Is there an asynchrounous way of running the add-in processing, so that the outlook UI remains OK.

The add-in does a lot of things dueing its procesing of each message and hence it takes a lot of time.

A: 

It's just like with any other program basically. If you need to do something outside of the main thread do so (i.e. create another thread). There's no Outlook-specific API or framework, though.

You have to be extra careful about exception handling though. Unhandled exceptions escaping from a thread can have the weirdest results (though in most cases Outlook will simply crash).

Also, if at all possible you should try to avoid or at least drastically limit accessing the Outlook Object Model from within your processing thread.

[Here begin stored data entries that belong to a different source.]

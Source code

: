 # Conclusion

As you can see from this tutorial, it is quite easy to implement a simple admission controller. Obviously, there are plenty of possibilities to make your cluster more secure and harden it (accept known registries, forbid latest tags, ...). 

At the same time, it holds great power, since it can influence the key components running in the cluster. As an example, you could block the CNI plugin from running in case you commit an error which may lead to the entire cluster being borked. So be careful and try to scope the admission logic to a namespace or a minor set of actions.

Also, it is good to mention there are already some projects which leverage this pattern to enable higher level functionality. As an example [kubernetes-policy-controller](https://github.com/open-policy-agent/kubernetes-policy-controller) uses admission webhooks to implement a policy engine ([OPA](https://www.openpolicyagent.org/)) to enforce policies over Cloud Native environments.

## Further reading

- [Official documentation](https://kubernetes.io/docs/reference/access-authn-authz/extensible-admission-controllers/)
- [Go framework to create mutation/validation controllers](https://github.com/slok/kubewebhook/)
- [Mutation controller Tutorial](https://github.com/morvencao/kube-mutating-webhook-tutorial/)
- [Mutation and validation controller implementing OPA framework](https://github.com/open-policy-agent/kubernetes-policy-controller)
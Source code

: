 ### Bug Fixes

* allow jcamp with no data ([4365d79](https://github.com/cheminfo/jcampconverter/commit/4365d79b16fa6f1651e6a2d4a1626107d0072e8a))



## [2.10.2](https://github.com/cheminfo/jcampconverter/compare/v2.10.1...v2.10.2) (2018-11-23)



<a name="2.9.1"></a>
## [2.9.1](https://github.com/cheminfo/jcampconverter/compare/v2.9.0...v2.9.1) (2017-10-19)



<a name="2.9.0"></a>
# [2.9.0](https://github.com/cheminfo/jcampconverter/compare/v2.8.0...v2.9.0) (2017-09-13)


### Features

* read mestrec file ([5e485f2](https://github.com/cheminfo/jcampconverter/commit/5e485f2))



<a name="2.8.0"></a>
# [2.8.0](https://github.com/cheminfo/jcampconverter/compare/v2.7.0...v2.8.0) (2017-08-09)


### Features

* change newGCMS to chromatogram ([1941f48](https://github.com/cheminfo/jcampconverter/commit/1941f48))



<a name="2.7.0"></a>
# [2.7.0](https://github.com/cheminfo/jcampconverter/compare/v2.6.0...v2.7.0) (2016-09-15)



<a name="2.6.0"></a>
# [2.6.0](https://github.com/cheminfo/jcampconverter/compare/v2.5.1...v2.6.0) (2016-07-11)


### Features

Finally, another thing you should make sure of is that you explicitly call CoInitializeEx / CoUninitialize specially for your new thread if it in any way directly or indirectly uses COM-related functions.

Oliver Giesen
yeah i understand. So i will essentially need to spawn a new Win32 thread that will process each item? i.e. this will need to happen in the COM add-in i take it?Its written in C++. Any more tips on spawing these thread please :-)Thnaks.
That's the idea, yes. Where else would you have it happen?You don't necessarily need a thread per item, though. That's totally up to you. I'm not a C++ coder myself so I couldn't give you any specifics on multi-thread programming in that language (except a vague wave towards the `CreateThread` API)
Oliver Giesen
+1  A: 

Creating another thread won't help you if the bulk of the time is being spent in the Outlook API. Due to the threading model in Outlook, accessing the object model from another thread will cause the call to be marshalled to the main thread which means now your UI is still frozen and your background thread is blocking.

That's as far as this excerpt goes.